Are we about to witness a revival of the J-horror film genre?
Local horror films experienced a boom in the late 1990s and early 2000s. Starting with the 1998 release of Ringu, a raft of small but effective Japanese horror films drew audiences domestically and also attracted global interest. Ringu was remade and became a mini series in America in its own right, as did Ju-on (becoming The Grudge), Dark Water, Kairo (as Pulse), and One Missed Call.
This ran parallel with the breakout of survival horror video games like Silent Hill, Resident Evil, and more (which also generated their own film adaptations).
Since then, however, J-horror has lapsed into a cycle of lazy sequels in tired series (the Japanese Ringu franchise alone now has five films), and has become known as a genre that casts female idols whom certain fans want to see in peril or screaming. (We will leave the wider, more troubling implications that can be drawn from this “appeal” for another day.) The past three years in particular saw several horror movies released starring current or former AKB48 idols (to mixed box office results), while more low-budget offerings are perennially populated by glamor models.
Last September, the production company Oz, which was being Juon and Ringu, went into bankruptcy proceedings.
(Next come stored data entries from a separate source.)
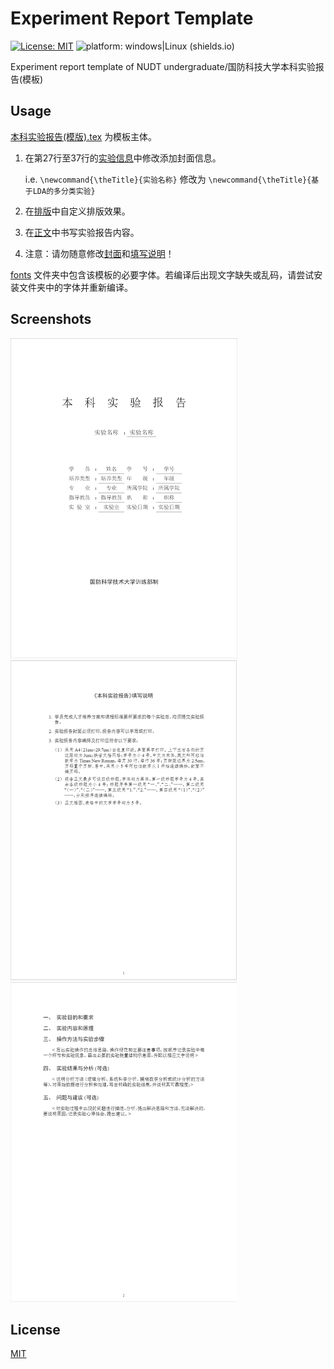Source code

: # Experiment Report Template
[![License: MIT](https://img.shields.io/badge/License-MIT-yellow.svg)](https://opensource.org/licenses/MIT) ![platform: windows|Linux (shields.io)](https://img.shields.io/badge/platform-Windows|Linux|MacOS-brightgreen)

Experiment report template of NUDT undergraduate/国防科技大学本科实验报告(模板)



## Usage

[本科实验报告(模版).tex](https://github.com/pisceskkk/ExperimentReportTemplate/blob/main/本科实验报告(模版).tex) 为模板主体。

1. 在第27行至37行的[实验信息](https://github.com/pisceskkk/ExperimentReportTemplate/blob/200295e8b7d4da9abc258b0e3430428d123065fe/%E6%9C%AC%E7%A7%91%E5%AE%9E%E9%AA%8C%E6%8A%A5%E5%91%8A(%E6%A8%A1%E7%89%88).tex#L25)中修改添加封面信息。

   i.e. `\newcommand{\theTitle}{实验名称}` 修改为 `\newcommand{\theTitle}{基于LDA的多分类实验}`

2. 在[排版](https://github.com/pisceskkk/ExperimentReportTemplate/blob/200295e8b7d4da9abc258b0e3430428d123065fe/%E6%9C%AC%E7%A7%91%E5%AE%9E%E9%AA%8C%E6%8A%A5%E5%91%8A(%E6%A8%A1%E7%89%88).tex#L40)中自定义排版效果。

3. 在[正文](https://github.com/pisceskkk/ExperimentReportTemplate/blob/200295e8b7d4da9abc258b0e3430428d123065fe/%E6%9C%AC%E7%A7%91%E5%AE%9E%E9%AA%8C%E6%8A%A5%E5%91%8A(%E6%A8%A1%E7%89%88).tex#L167)中书写实验报告内容。

4. 注意：请勿随意修改[封面](https://github.com/pisceskkk/ExperimentReportTemplate/blob/200295e8b7d4da9abc258b0e3430428d123065fe/%E6%9C%AC%E7%A7%91%E5%AE%9E%E9%AA%8C%E6%8A%A5%E5%91%8A(%E6%A8%A1%E7%89%88).tex#L99)和[填写说明](https://github.com/pisceskkk/ExperimentReportTemplate/blob/200295e8b7d4da9abc258b0e3430428d123065fe/%E6%9C%AC%E7%A7%91%E5%AE%9E%E9%AA%8C%E6%8A%A5%E5%91%8A(%E6%A8%A1%E7%89%88).tex#L142)！

[fonts](https://github.com/pisceskkk/ExperimentReportTemplate/tree/main/fonts) 文件夹中包含该模板的必要字体。若编译后出现文字缺失或乱码，请尝试安装文件夹中的字体并重新编译。

## Screenshots

<img src="./asset/titlepage.png" alt="Title Page/标题页" title="Title Page/标题页" style="zoom:50%;" />
<img src="./asset/description.png" alt="Description/填写说明页" title="Description/填写说明页" style="zoom:50%;" />
<img src="./asset/example.png" alt="Example/示例" title="Example/示例" style="zoom: 50%;" />

## License

[MIT](https://opensource.org/licenses/MIT)
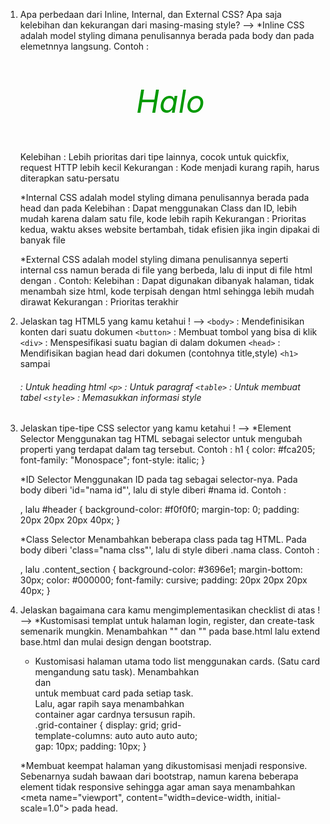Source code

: 1. Apa perbedaan dari Inline, Internal, dan External CSS? Apa saja kelebihan dan kekurangan dari masing-masing style?
--> *Inline CSS adalah model styling dimana penulisannya berada pada body dan pada elemetnnya langsung.
    Contoh : <p style = "color:#009900; font-size:50px;font-style:italic; text-align:center;">Halo</p>
    Kelebihan : Lebih prioritas dari tipe lainnya, cocok untuk quickfix, request HTTP lebih kecil
    Kekurangan : Kode menjadi kurang rapih, harus diterapkan satu-persatu

    *Internal CSS adalah model styling dimana penulisannya berada pada head dan pada <style>.
    Contoh : <head>
        <style>
            .main {
                text-align:center; 
            }
        </style>
        </head>
    Kelebihan : Dapat menggunakan Class dan ID, lebih mudah karena dalam satu file, kode lebih rapih
    Kekurangan : Prioritas kedua, waktu akses website bertambah, tidak efisien jika ingin dipakai di banyak file

    *External CSS adalah model styling dimana penulisannya seperti internal css namun berada di file yang berbeda, lalu di input di file html dengan <link>.
    Contoh: <link rel="stylesheet" href="filecss.css"/>
    Kelebihan : Dapat digunakan dibanyak halaman, tidak menambah size html, kode terpisah dengan html sehingga lebih mudah dirawat
    Kekurangan : Prioritas terakhir

2. Jelaskan tag HTML5 yang kamu ketahui !
--> `<body>` : Mendefinisikan konten dari suatu dokumen
    `<button>` : Membuat tombol yang bisa di klik
    `<div>` : Menspesifikasi suatu bagian di dalam dokumen
    `<head>` : Mendifisikan bagian head dari dokumen (contohnya title,style)
    `<h1>` sampai <h6> : Untuk heading html
    `<p>` : Untuk paragraf
    `<table>` : Untuk membuat tabel
    `<style>` : Memasukkan informasi style

3. Jelaskan tipe-tipe CSS selector yang kamu ketahui !
--> *Element Selector
    Menggunakan tag HTML sebagai selector untuk mengubah properti yang terdapat dalam tag tersebut.
    Contoh : h1 {
            color: #fca205;
            font-family: "Monospace";
            font-style: italic;
            }

    *ID Selector
    Menggunakan ID pada tag sebagai selector-nya. Pada body diberi 'id="nama id"', lalu di style diberi #nama id.
    Contoh : <div id="header"> , lalu 
            #header {
                background-color: #f0f0f0;
                margin-top: 0;
                padding: 20px 20px 20px 40px;
                }

    *Class Selector
    Menambahkan beberapa class pada tag HTML. Pada body diberi 'class="nama clss"', lalu di style diberi .nama class.
    Contoh : <div class="content_section">, lalu
            .content_section {
            background-color: #3696e1;
            margin-bottom: 30px;
            color: #000000;
            font-family: cursive;
            padding: 20px 20px 20px 40px;
            }

4. Jelaskan bagaimana cara kamu mengimplementasikan checklist di atas !
--> *Kustomisasi templat untuk halaman login, register, dan create-task semenarik mungkin.
    Menambahkan "<link href="https://cdn.jsdelivr.net/npm/bootstrap@5.2.1/dist/css/bootstrap.min.css" rel="stylesheet" integrity="sha384-iYQeCzEYFbKjA/T2uDLTpkwGzCiq6soy8tYaI1GyVh/UjpbCx/TYkiZhlZB6+fzT" crossorigin="anonymous">" dan "<script src="https://cdn.jsdelivr.net/npm/bootstrap@5.2.1/dist/js/bootstrap.bundle.min.js" integrity="sha384-u1OknCvxWvY5kfmNBILK2hRnQC3Pr17a+RTT6rIHI7NnikvbZlHgTPOOmMi466C8" crossorigin="anonymous"></script>" pada base.html lalu extend base.html dan mulai design dengan bootstrap.

    * Kustomisasi halaman utama todo list menggunakan cards. (Satu card mengandung satu task).
    Menambahkan <div class="card" style="width: 18rem;"> dan <div class="card-body"> untuk membuat card pada setiap task. Lalu, agar rapih saya menambahkan container agar cardnya tersusun rapih. 
            .grid-container {
            display: grid;
            grid-template-columns: auto auto auto auto;
            gap: 10px;
            padding: 10px;
            }

    *Membuat keempat halaman yang dikustomisasi menjadi responsive.
    Sebenarnya sudah bawaan dari bootstrap, namun karena beberapa element tidak responsive sehingga agar aman saya menambahkan <meta name="viewport", content="width=device-width, initial-scale=1.0"> pada head.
It looked like the end of the commercial prospects of local horror cinema.
However, with the release of The Inerasable on January 30th, critics are talking about a “return to form” for the genre.
Yoshihiro Nakamura’s film has met with acclaim. Mark Schilling for The Japan Times called it “engrossing and skin-crawling”. The real test will be the box office coffers, though.
June will also see the release of Creepy, directed by J-horror veteran Kiyoshi Kurosawa with an all-star cast. (Coincidentally, both films feature Yuko Takeuchi.)
Moreover, Sadako vs. Kayako — a crossover spin-off from the Ringu and Ju-on franchises that started as an April Fools’ Day joke! — also arrives in June.
So does this point to a revival in serious, successful Japanese horror cinema?
Both are based on horror novels, indicating a return to better source materials rather than rely on the same tried-and-test formats from past series, plus are feature Japanese domestic settings that cleverly play on our sense of unease in familiar environments.
While the jury’s still out, with a new home-grown entry in the Godzilla franchise also on the theater schedules this summer, 2016 could well be the year that sees the rebirth of two genres (monster movies and horror) that had at one time been identified very strongly with Japanese cinema.